Scenario: Jane has known John since middle school, and she's always had a little crush on him. When they entered high school together, Jane knew that things were destined to be perfect. John would be her homecoming date, her prom date, high school sweetheart, partner in marriage... blah, blah, blah! Yes, a lot of girls think this far into the future when considering the next potential. Don't be sucked into the hype!

Anywho, Jane never worked up enough courage during freshman year to actually tell John how she felt. Sophomore year rolls around, John has made the JV basketball team and Jane has been secretly obsessing over this guy, for what 4 years now? You'd think that she'd say something by now, to avoid him being swept away for the captain of the cheer squad.

So, mellow Jane (very pretty and smart, might I add) builds up the courage to tell John how she feels.
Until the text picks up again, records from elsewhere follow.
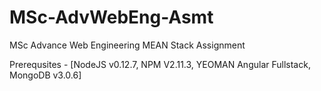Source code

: # MSc-AdvWebEng-Asmt
MSc Advance Web Engineering MEAN Stack Assignment

Prerequsites - [NodeJS v0.12.7, NPM V2.11.3, YEOMAN Angular Fullstack, MongoDB v3.0.6] 
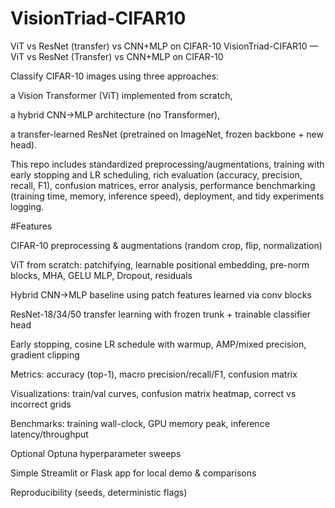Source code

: # VisionTriad-CIFAR10
ViT vs ResNet (transfer) vs CNN+MLP on CIFAR-10
VisionTriad-CIFAR10 — ViT vs ResNet (Transfer) vs CNN+MLP on CIFAR-10

Classify CIFAR-10 images using three approaches:

a Vision Transformer (ViT) implemented from scratch,

a hybrid CNN→MLP architecture (no Transformer),

a transfer-learned ResNet (pretrained on ImageNet, frozen backbone + new head).

This repo includes standardized preprocessing/augmentations, training with early stopping and LR scheduling, rich evaluation (accuracy, precision, recall, F1), confusion matrices, error analysis, performance benchmarking (training time, memory, inference speed), deployment, and tidy experiments logging.

#Features

CIFAR-10 preprocessing & augmentations (random crop, flip, normalization)

ViT from scratch: patchifying, learnable positional embedding, pre-norm blocks, MHA, GELU MLP, Dropout, residuals

Hybrid CNN→MLP baseline using patch features learned via conv blocks

ResNet-18/34/50 transfer learning with frozen trunk + trainable classifier head

Early stopping, cosine LR schedule with warmup, AMP/mixed precision, gradient clipping

Metrics: accuracy (top-1), macro precision/recall/F1, confusion matrix

Visualizations: train/val curves, confusion matrix heatmap, correct vs incorrect grids

Benchmarks: training wall-clock, GPU memory peak, inference latency/throughput

Optional Optuna hyperparameter sweeps

Simple Streamlit or Flask app for local demo & comparisons

Reproducibility (seeds, deterministic flags)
It's Wednesday evening after dance practice, and John is standing outside the gym with his fellow team members. And then the words just fall out, soooo unexpectedly...
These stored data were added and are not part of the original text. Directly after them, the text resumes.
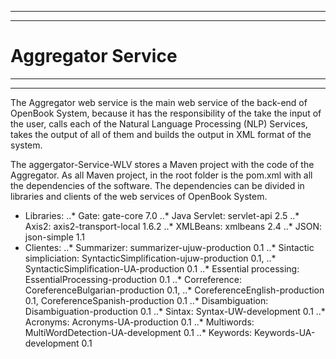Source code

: **************************************************************************
**************************************************************************
# Aggregator Service
**************************************************************************
**************************************************************************


The Aggregator web service is the main web service of the back-end of 
OpenBook System, because it has the responsibility of the take the input
of the user, calls each of the Natural Language Processing (NLP) Services,
takes the output of all of them and builds the output in XML format of the 
system.

The aggergator-Service-WLV stores a Maven project with the code of the 
Aggregator. As all Maven project, in the root folder is the pom.xml with all 
the dependencies of the software. The dependencies can be divided in 
libraries and clients of the web services of OpenBook System.

* Libraries:
..* Gate: gate-core 7.0
..* Java Servlet: servlet-api 2.5
..* Axis2: axis2-transport-local 1.6.2
..* XMLBeans: xmlbeans 2.4
..* JSON: json-simple 1.1
* Clientes:
..* Summarizer: summarizer-ujuw-production 0.1
..* Sintactic simpliciation: SyntacticSimplification-ujuw-production 0.1,
..* SyntacticSimplification-UA-production 0.1
..* Essential processing: EssentialProcessing-production 0.1
..* Correference: CoreferenceBulgarian-production 0.1, 
..* CoreferenceEnglish-production 0.1, CoreferenceSpanish-production 0.1
..* Disambiguation: Disambiguation-production 0.1
..* Sintax: Syntax-UW-development 0.1
..* Acronyms: Acronyms-UA-production 0.1
..* Multiwords: MultiWordDetection-UA-development 0.1
..* Keywords: Keywords-UA-development 0.1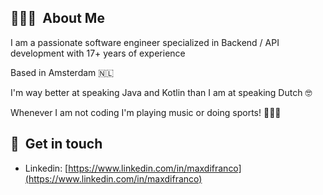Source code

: 
## 👨🏻‍💻 &nbsp;About Me
I am a passionate software engineer specialized in Backend / API development with 17+ years of experience

Based in Amsterdam 🇳🇱

I'm way better at speaking Java and Kotlin than I am at speaking Dutch 🤓

Whenever I am not coding I'm playing music or doing sports! 🤟🤟🤟

## 💌 &nbsp;Get in touch
- Linkedin: [https://www.linkedin.com/in/maxdifranco](https://www.linkedin.com/in/maxdifranco)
"John, I, I, I... I like you,"

"You what??? But why?"

"Well, it's been a while and I just thought that now was the best time to tell you. Can we discuss this over ice cream Friday after school?"

"Sure Jane, I don't see why not. See you then"

Jane runs home, overly enthused to tell her mother, who by the way has known about this crush for some time. Her mothers only words were, "be careful Jane"...

So Friday rolls around, and Jane is waiting for John at the local ice cream parlor, and sure enough he comes strolling around the corner.

"Ok... lip gloss check!"

They chit chat for what seems like forever, and Jane is reassured that this is the perfect match. They continue to go on these random after-school excursions for about 3 weeks, only to come to a screeching halt when John announces over the phone that he can't date her anymore... get this! Because she's different...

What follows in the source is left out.